DATA UNDER STUDY:
----
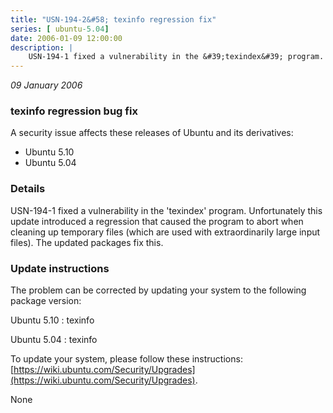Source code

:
 ```yaml
---
title: "USN-194-2&#58; texinfo regression fix"
series: [ ubuntu-5.04]
date: 2006-01-09 12:00:00
description: |
    USN-194-1 fixed a vulnerability in the &#39;texindex&#39; program. Unfortunately this update introduced a regression that caused the program to abort when cleaning up temporary files (which are used with extraordinarily large input files). The updated packages fix this.
--- 
```

 
 

*09 January 2006*

### texinfo regression bug fix

A security issue affects these releases of Ubuntu and its derivatives:

* Ubuntu 5.10
* Ubuntu 5.04

### Details

USN-194-1 fixed a vulnerability in the &#39;texindex&#39; program. Unfortunately this update introduced a regression that caused the program to abort when cleaning up temporary files (which are used with extraordinarily large input files). The updated packages fix this.

### Update instructions

The problem can be corrected by updating your system to the following package version:

Ubuntu 5.10
 : texinfo 

Ubuntu 5.04
 : texinfo 

To update your system, please follow these instructions: [https://wiki.ubuntu.com/Security/Upgrades](https://wiki.ubuntu.com/Security/Upgrades).

None


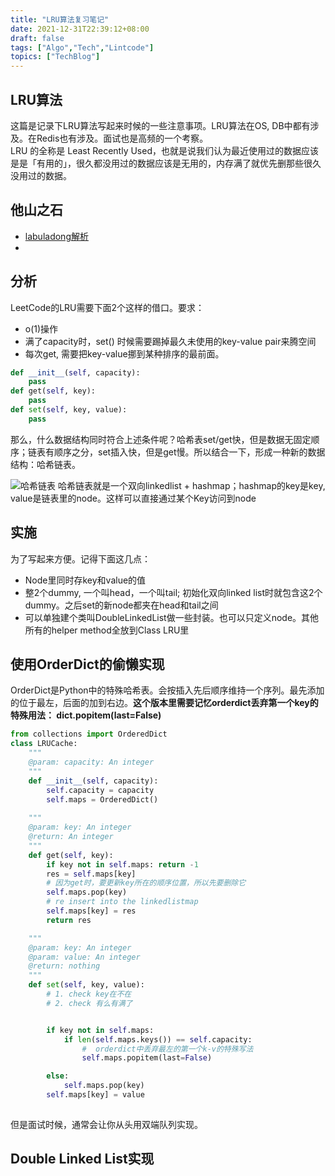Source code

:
 ```yaml
---
title: "LRU算法复习笔记"
date: 2021-12-31T22:39:12+08:00
draft: false
tags: ["Algo","Tech","Lintcode"]
topics: ["TechBlog"]
---
```


## LRU算法
这篇是记录下LRU算法写起来时候的一些注意事项。LRU算法在OS, DB中都有涉及。在Redis也有涉及。面试也是高频的一个考察。       
LRU 的全称是 Least Recently Used，也就是说我们认为最近使用过的数据应该是是「有用的」，很久都没用过的数据应该是无用的，内存满了就优先删那些很久没用过的数据。

## 他山之石
* [labuladong解析](https://leetcode-cn.com/problems/lru-cache/solution/lru-ce-lue-xiang-jie-he-shi-xian-by-labuladong/)
* 


## 分析
LeetCode的LRU需要下面2个这样的借口。要求：
* o(1)操作
* 满了capacity时，set() 时候需要踢掉最久未使用的key-value pair来腾空间
* 每次get, 需要把key-value挪到某种排序的最前面。


```python
def __init__(self, capacity):
    pass
def get(self, key):
    pass
def set(self, key, value):
    pass
```
那么，什么数据结构同时符合上述条件呢？哈希表set/get快，但是数据无固定顺序；链表有顺序之分，set插入快，但是get慢。所以结合一下，形成一种新的数据结构：哈希链表。

![哈希链表](https://pic.leetcode-cn.com/b84cf65debb43b28bd212787ca63d34c9962696ed427f638763be71a3cb8f89d.jpg)
哈希链表就是一个双向linkedlist + hashmap；hashmap的key是key, value是链表里的node。这样可以直接通过某个Key访问到node

## 实施
为了写起来方便。记得下面这几点：
* Node里同时存key和value的值
* 整2个dummy, 一个叫head，一个叫tail; 初始化双向linked list时就包含这2个dummy。之后set的新node都夹在head和tail之间
* 可以单独建个类叫DoubleLinkedList做一些封装。也可以只定义node。其他所有的helper method全放到Class LRU里


## 使用OrderDict的偷懒实现
OrderDict是Python中的特殊哈希表。会按插入先后顺序维持一个序列。最先添加的位于最左，后面的加到右边。**这个版本里需要记忆orderdict丢弃第一个key的特殊用法： dict.popitem(last=False)**

```python
from collections import OrderedDict
class LRUCache:
    """
    @param: capacity: An integer
    """
    def __init__(self, capacity):
        self.capacity = capacity
        self.maps = OrderedDict()
    
    """
    @param: key: An integer
    @return: An integer
    """
    def get(self, key):
        if key not in self.maps: return -1
        res = self.maps[key]
        # 因为get时，要更新key所在的顺序位置，所以先要删除它
        self.maps.pop(key)
        # re insert into the linkedlistmap
        self.maps[key] = res
        return res

    """
    @param: key: An integer
    @param: value: An integer
    @return: nothing
    """
    def set(self, key, value):
        # 1. check key在不在
        # 2. check 有么有满了


        if key not in self.maps:
            if len(self.maps.keys()) == self.capacity:
                #  orderdict中丢弃最左的第一个k-v的特殊写法
                self.maps.popitem(last=False)

        else:
            self.maps.pop(key)
        self.maps[key] = value
            
```

但是面试时候，通常会让你从头用双端队列实现。

## Double Linked List实现

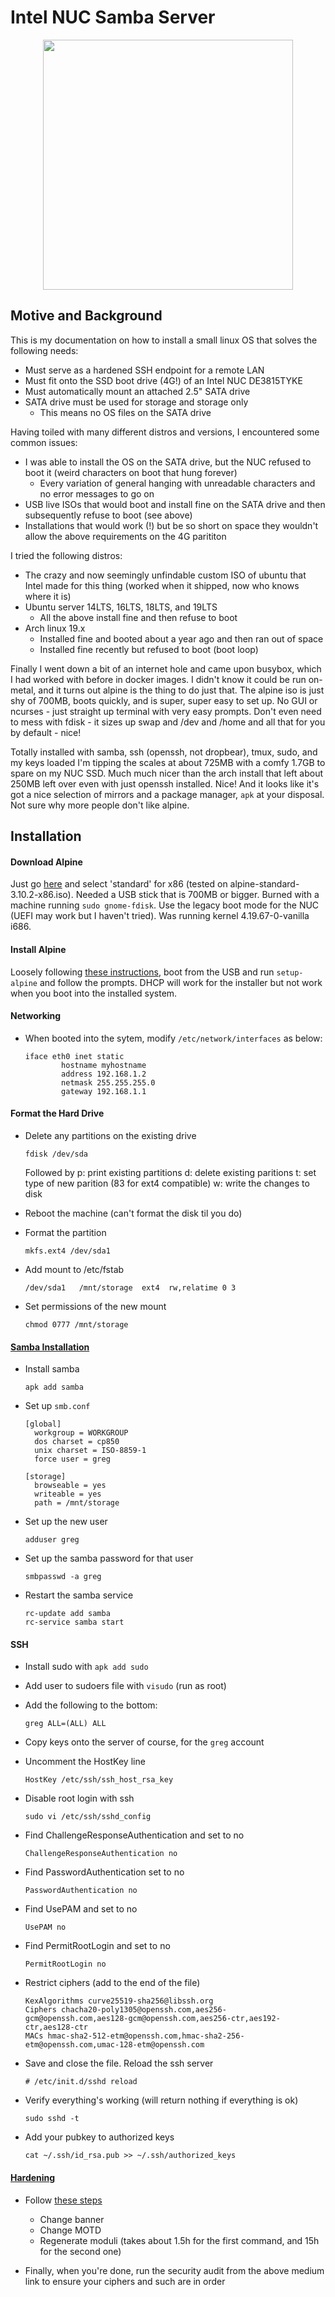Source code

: # Intel NUC Samba Server

<p align="center">
<img src="./nuc.jpg" width="400">
</p>

## Motive and Background

This is my documentation on how to install a small linux OS that solves the
following needs:

- Must serve as a hardened SSH endpoint for a remote LAN
- Must fit onto the SSD boot drive (4G!) of an Intel NUC DE3815TYKE
- Must automatically mount an attached 2.5" SATA drive
- SATA drive must be used for storage and storage only
  - This means no OS files on the SATA drive

Having toiled with many different distros and versions, I encountered some
common issues:

- I was able to install the OS on the SATA drive, but the NUC refused to boot
    it (weird characters on boot that hung forever)
    - Every variation of general hanging with unreadable characters and no
        error messages to go on
- USB live ISOs that would boot and install fine on the SATA drive and then
    subsequently refuse to boot (see above)
- Installations that would work (!) but be so short on space they wouldn't
    allow the above requirements on the 4G parititon

I tried the following distros:

- The crazy and now seemingly unfindable custom ISO of ubuntu that Intel made
    for this thing (worked when it shipped, now who knows where it is)
- Ubuntu server 14LTS, 16LTS, 18LTS, and 19LTS
  - All the above install fine and then refuse to boot
- Arch linux 19.x
  - Installed fine and booted about a year ago and then ran out of space
  - Installed fine recently but refused to boot (boot loop)

Finally I went down a bit of an internet hole and came upon busybox, which
I had worked with before in docker images. I didn't know it could be run
on-metal, and it turns out alpine is the thing to do just that. The alpine
iso is just shy of 700MB, boots quickly, and is super, super easy to set up. No
GUI or ncurses - just straight up terminal with very easy prompts. Don't even
need to mess with fdisk - it sizes up swap and /dev and /home and all that for
you by default - nice!

Totally installed with samba, ssh (openssh, not dropbear), tmux, sudo, and my keys loaded I'm tipping
the scales at about 725MB with a comfy 1.7GB to spare on my NUC SSD. Much much
nicer than the arch install that left about 250MB left over even with just
openssh installed. Nice! And it looks like it's got a nice selection of mirrors
and a package manager, `apk` at your disposal. Not sure why more people don't
like alpine.

## Installation

#### Download Alpine

Just go [here](https://alpinelinux.org/downloads/) and select 'standard' for x86 (tested on alpine-standard-3.10.2-x86.iso).
Needed a USB stick that is 700MB or bigger. Burned with a machine running `sudo
gnome-fdisk`. Use the legacy boot mode for the NUC (UEFI may work but I haven't
tried). Was running kernel 4.19.67-0-vanilla i686.

#### Install Alpine

Loosely following [these instructions](https://wiki.alpinelinux.org/wiki/Install_to_disk), boot from the USB and run `setup-alpine` and follow the prompts. DHCP will work for the installer but not work when you boot into the installed system.

#### Networking

- When booted into the sytem, modify `/etc/network/interfaces` as below:

    ```
    iface eth0 inet static
            hostname myhostname
            address 192.168.1.2
            netmask 255.255.255.0
            gateway 192.168.1.1
    ```

#### Format the Hard Drive

- Delete any partitions on the existing drive
    ```
    fdisk /dev/sda
    ```

    Followed by
    p: print existing partitions
    d: delete existing paritions
    t: set type of new parition (83 for ext4 compatible)
    w: write the changes to disk

- Reboot the machine (can't format the disk til you do)
- Format the partition

    ```
    mkfs.ext4 /dev/sda1
    ```
- Add mount to /etc/fstab

    ```
    /dev/sda1   /mnt/storage  ext4  rw,relatime 0 3
    ```
- Set permissions of the new mount

    ```
    chmod 0777 /mnt/storage
    ```

#### [Samba Installation](https://wiki.alpinelinux.org/wiki/Setting_up_a_samba-server)

- Install samba

    ```
    apk add samba
    ```

- Set up `smb.conf`

    ```
    [global]
      workgroup = WORKGROUP
      dos charset = cp850
      unix charset = ISO-8859-1
      force user = greg

    [storage]
      browseable = yes
      writeable = yes
      path = /mnt/storage
    ```

- Set up the new user

    ```
    adduser greg
    ```

- Set up the samba password for that user

    ```
    smbpasswd -a greg
    ```

- Restart the samba service

    ```
    rc-update add samba
    rc-service samba start
    ```

#### SSH

- Install sudo with `apk add sudo`
- Add user to sudoers file with `visudo` (run as root)
- Add the following to the bottom:

    ```
    greg ALL=(ALL) ALL
    ```

- Copy keys onto the server of course, for the `greg` account
- Uncomment the HostKey line

    ```
    HostKey /etc/ssh/ssh_host_rsa_key
    ```

- Disable root login with ssh

    ```
    sudo vi /etc/ssh/sshd_config
    ```

- Find ChallengeResponseAuthentication and set to no

    ```
    ChallengeResponseAuthentication no
    ```

- Find PasswordAuthentication set to no

    ```
    PasswordAuthentication no
    ```

- Find UsePAM and set to no

    ```
    UsePAM no
    ```

- Find PermitRootLogin and set to no

    ```
    PermitRootLogin no
    ```

- Restrict ciphers (add to the end of the file)

    ```
    KexAlgorithms curve25519-sha256@libssh.org
    Ciphers chacha20-poly1305@openssh.com,aes256-gcm@openssh.com,aes128-gcm@openssh.com,aes256-ctr,aes192-ctr,aes128-ctr
    MACs hmac-sha2-512-etm@openssh.com,hmac-sha2-256-etm@openssh.com,umac-128-etm@openssh.com
    ```

- Save and close the file. Reload the ssh server

    ```
    # /etc/init.d/sshd reload
    ```

- Verify everything's working (will return nothing if everything is ok)

    ```
    sudo sshd -t
    ```

- Add your pubkey to authorized keys

    ```
    cat ~/.ssh/id_rsa.pub >> ~/.ssh/authorized_keys
    ```


#### [Hardening](https://medium.com/@jasonrigden/hardening-ssh-1bcb99cd4cef)

- Follow [these steps](https://medium.com/@jasonrigden/hardening-ssh-1bcb99cd4cef)
    - Change banner
    - Change MOTD
    - Regenerate moduli (takes about 1.5h for the first command, and 15h for
        the second one)

- Finally, when you're done, run the security audit from the above medium link
    to ensure your ciphers and such are in order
----
ASSIGNMENT: Please give back exactly the lines of this listing beginning at the line with "- Follow [these" and ending with the line with "the second one)", both included, and nothing else.

RESPONSE BOX:
- Follow [these steps](https://medium.com/@jasonrigden/hardening-ssh-1bcb99cd4cef)
    - Change banner
    - Change MOTD
    - Regenerate moduli (takes about 1.5h for the first command, and 15h for
        the second one)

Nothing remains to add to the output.